At a comparable budget (~4,000 to 5,000 EUR), the Spark isn't alone:
- Mac Studio M3 Ultra (512 GB): bandwidth >800 GB/s (3x the Spark) and enough capacity for a Llama 3 405B on a single machine. No hardware FP4, but often faster at token generation. The most serious competitor for pure local AI.
- 2x RTX 5090 rig: unbeatable bandwidth, but only 64 GB of VRAM and incomparable power draw/footprint. Excellent for models that fit in VRAM, useless beyond that.
- Cloud (H100/H200 on demand): unbeatable on raw throughput, but a recurring cost and data that leaves your infrastructure.

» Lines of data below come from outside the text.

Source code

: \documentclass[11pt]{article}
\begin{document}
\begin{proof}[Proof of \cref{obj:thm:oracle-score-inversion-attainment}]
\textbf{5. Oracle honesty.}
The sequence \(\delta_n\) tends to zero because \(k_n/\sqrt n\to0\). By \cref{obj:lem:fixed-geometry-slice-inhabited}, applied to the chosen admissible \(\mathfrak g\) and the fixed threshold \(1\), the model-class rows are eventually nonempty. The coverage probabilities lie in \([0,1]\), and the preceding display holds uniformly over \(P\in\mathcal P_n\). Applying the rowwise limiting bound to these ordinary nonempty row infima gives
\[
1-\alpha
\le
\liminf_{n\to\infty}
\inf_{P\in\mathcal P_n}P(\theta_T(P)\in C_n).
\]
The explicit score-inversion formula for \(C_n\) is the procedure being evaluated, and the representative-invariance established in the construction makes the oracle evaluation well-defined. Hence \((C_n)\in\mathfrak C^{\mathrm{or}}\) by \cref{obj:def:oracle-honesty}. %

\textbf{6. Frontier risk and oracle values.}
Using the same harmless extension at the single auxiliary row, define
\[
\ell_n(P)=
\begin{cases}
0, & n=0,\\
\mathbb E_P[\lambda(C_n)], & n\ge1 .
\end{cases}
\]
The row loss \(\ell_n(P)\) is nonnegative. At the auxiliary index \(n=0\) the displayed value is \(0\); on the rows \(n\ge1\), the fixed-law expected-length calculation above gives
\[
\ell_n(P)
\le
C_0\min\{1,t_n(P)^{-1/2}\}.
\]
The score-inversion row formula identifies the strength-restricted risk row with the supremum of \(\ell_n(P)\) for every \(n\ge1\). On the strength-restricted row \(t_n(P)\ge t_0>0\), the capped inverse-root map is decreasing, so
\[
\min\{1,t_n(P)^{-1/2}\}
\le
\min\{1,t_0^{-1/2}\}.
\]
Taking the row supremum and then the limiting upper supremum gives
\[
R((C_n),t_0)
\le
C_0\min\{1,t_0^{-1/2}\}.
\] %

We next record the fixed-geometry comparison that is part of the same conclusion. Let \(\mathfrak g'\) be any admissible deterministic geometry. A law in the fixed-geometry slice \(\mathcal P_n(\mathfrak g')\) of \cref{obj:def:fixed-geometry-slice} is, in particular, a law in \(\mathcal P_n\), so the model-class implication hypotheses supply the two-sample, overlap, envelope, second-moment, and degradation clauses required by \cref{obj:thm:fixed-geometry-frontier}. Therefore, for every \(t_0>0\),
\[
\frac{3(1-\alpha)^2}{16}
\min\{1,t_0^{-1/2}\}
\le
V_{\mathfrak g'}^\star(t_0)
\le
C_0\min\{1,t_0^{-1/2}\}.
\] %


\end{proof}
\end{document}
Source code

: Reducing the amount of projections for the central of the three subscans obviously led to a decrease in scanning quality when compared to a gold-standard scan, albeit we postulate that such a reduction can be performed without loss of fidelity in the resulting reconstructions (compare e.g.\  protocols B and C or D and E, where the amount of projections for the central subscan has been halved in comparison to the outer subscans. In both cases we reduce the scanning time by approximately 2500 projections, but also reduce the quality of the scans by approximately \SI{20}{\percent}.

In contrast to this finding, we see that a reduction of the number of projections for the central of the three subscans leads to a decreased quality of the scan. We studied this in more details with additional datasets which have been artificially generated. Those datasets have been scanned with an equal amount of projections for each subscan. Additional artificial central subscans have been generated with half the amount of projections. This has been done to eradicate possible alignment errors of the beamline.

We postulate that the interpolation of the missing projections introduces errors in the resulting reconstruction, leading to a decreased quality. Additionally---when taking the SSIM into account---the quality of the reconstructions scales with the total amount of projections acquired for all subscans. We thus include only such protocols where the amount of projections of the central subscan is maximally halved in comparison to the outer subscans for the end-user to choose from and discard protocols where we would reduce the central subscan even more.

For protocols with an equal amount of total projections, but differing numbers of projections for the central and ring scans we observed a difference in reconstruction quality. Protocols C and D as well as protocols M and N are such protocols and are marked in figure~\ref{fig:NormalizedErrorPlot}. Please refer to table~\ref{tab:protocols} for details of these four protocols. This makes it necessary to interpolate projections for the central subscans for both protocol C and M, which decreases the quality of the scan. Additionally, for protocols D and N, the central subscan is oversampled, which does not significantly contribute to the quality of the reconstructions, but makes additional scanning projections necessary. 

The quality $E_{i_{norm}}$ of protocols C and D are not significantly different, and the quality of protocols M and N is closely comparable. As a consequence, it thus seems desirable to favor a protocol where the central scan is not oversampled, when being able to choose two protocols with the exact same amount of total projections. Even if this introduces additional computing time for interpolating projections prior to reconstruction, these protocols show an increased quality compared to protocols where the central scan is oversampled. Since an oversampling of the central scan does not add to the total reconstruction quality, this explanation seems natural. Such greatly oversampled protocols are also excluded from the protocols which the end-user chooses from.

If capacity + the CUDA ecosystem + privacy come first: Spark. If generation speed comes first: Mac Studio Ultra or a discrete GPU. If you want to dig deeper, see our comparison Mac Studio M4 Max vs M3 Ultra for local AI and our pick of LLM models to run locally in 2026.
Price and availability
The Founder's Edition launched at $3,999. But the surge in memory prices pushed it to ~$4,699 in early 2026. Beyond NVIDIA's own edition, several manufacturers offer their GB10 variants: ASUS Ascent GX10, Dell, HP, Lenovo, Acer Veriton AI and MSI EdgeXpert (configs up to 4 TB NVMe). Available at Micro Center, Newegg, Best Buy and the NVIDIA marketplace.
Verdict: who is it really for?
Buy it if you're an AI developer or researcher, you want to prototype locally with large models (ideally MoE), CUDA compatibility and privacy matter to you, and you work in batches rather than real-time conversation.
Walk away if you're after maximum generation speed for interactive use, or if your models already fit on a consumer GPU — in which case an RTX 5090 will be far faster for far less money.
The DGX Spark / RTX Spark is neither the scam denounced by those disappointed with single-stream, nor the magical supercomputer of the marketing. It's a niche tool, honest about what it does once you understand bandwidth: democratizing local access to very large models, at the cost of modest throughput. For the local-AI ecosystem — the one that wants to keep its data at home and stop paying for the API by the token — it's one more relevant piece in a puzzle that's growing fast.